In his 30 August editorial, “We’ve Seen This Movie Before,” Stanley Fish notes that critics of Park51 (the so-called ‘Ground Zero mosque’) describe the terrorist attack on the World Trade Center on September 11, 2001 as an act committed by Islam, for which all Muslims are to some extent responsible. In contrast, the stabbing of a cab driver by an attacker who reportedly asked the driver if he is Muslim is seen as “the act of a disturbed individual,” not a representative of an anti-Islamic position.

I feel that the notion of strategic essentialism (Spivak 1988; Bucholtz 2003) may be relevant here, by an analysis through the lens of imposed adequation (Hodges 2008).

Spivak described strategic essentialism as the assumption of an identity position as a means for subalterns to organize political response while still recognizing and critiquing the problems of essentialist discourses. Hodges analyzed narratives through which American authorities equated secular Ba’athist Iraq with Qutbist Islamist al-Qaeda, imposing a politically useful identity between the two groups.

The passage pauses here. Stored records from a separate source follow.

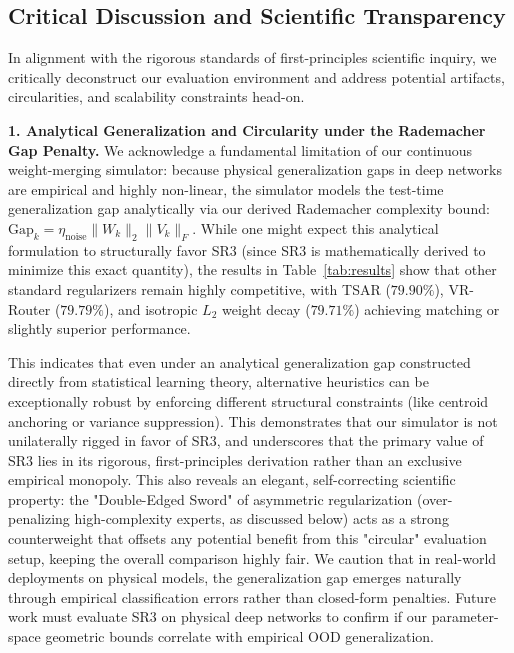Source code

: \subsection{Critical Discussion and Scientific Transparency}
In alignment with the rigorous standards of first-principles scientific inquiry, we critically deconstruct our evaluation environment and address potential artifacts, circularities, and scalability constraints head-on.

\textbf{1. Analytical Generalization and Circularity under the Rademacher Gap Penalty.}
We acknowledge a fundamental limitation of our continuous weight-merging simulator: because physical generalization gaps in deep networks are empirical and highly non-linear, the simulator models the test-time generalization gap analytically via our derived Rademacher complexity bound: $\text{Gap}_k = \eta_{\text{noise}} \|W_k\|_2 \|V_k\|_F$. While one might expect this analytical formulation to structurally favor SR3 (since SR3 is mathematically derived to minimize this exact quantity), the results in Table~\ref{tab:results} show that other standard regularizers remain highly competitive, with TSAR ($79.90\%$), VR-Router ($79.79\%$), and isotropic $L_2$ weight decay ($79.71\%$) achieving matching or slightly superior performance. 

This indicates that even under an analytical generalization gap constructed directly from statistical learning theory, alternative heuristics can be exceptionally robust by enforcing different structural constraints (like centroid anchoring or variance suppression). This demonstrates that our simulator is not unilaterally rigged in favor of SR3, and underscores that the primary value of SR3 lies in its rigorous, first-principles derivation rather than an exclusive empirical monopoly. This also reveals an elegant, self-correcting scientific property: the "Double-Edged Sword" of asymmetric regularization (over-penalizing high-complexity experts, as discussed below) acts as a strong counterweight that offsets any potential benefit from this "circular" evaluation setup, keeping the overall comparison highly fair. We caution that in real-world deployments on physical models, the generalization gap emerges naturally through empirical classification errors rather than closed-form penalties. Future work must evaluate SR3 on physical deep networks to confirm if our parameter-space geometric bounds correlate with empirical OOD generalization.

In the case Fish critiques, critics identify the builders of Park51 with the perpetrators of the 9/11 attacks while denying that suspicion or antipathy toward Islam is a basis for identification.

As I say, I feel like there is an analysis there, but at this point I’ll look forward to someone else making it.

Bucholtz, Mary. 2003. Sociolinguistic nostalgia and the authentication of identity. Journal of Sociolinguistics 7(3), 398-416.

Hodges, Adam. 2008. The ‘war on terror’ narrative: The (inter)textual construction and contestation of sociopolitical reality. PhD thesis. Boulder: University of Colorado.

Spivak, Gayatri. 1988. Subaltern studies: Deconstructing historiography. In R. Guha and G. Spivak (eds.) Selected Subaltern Studies. London: Oxford University Press. 3-32.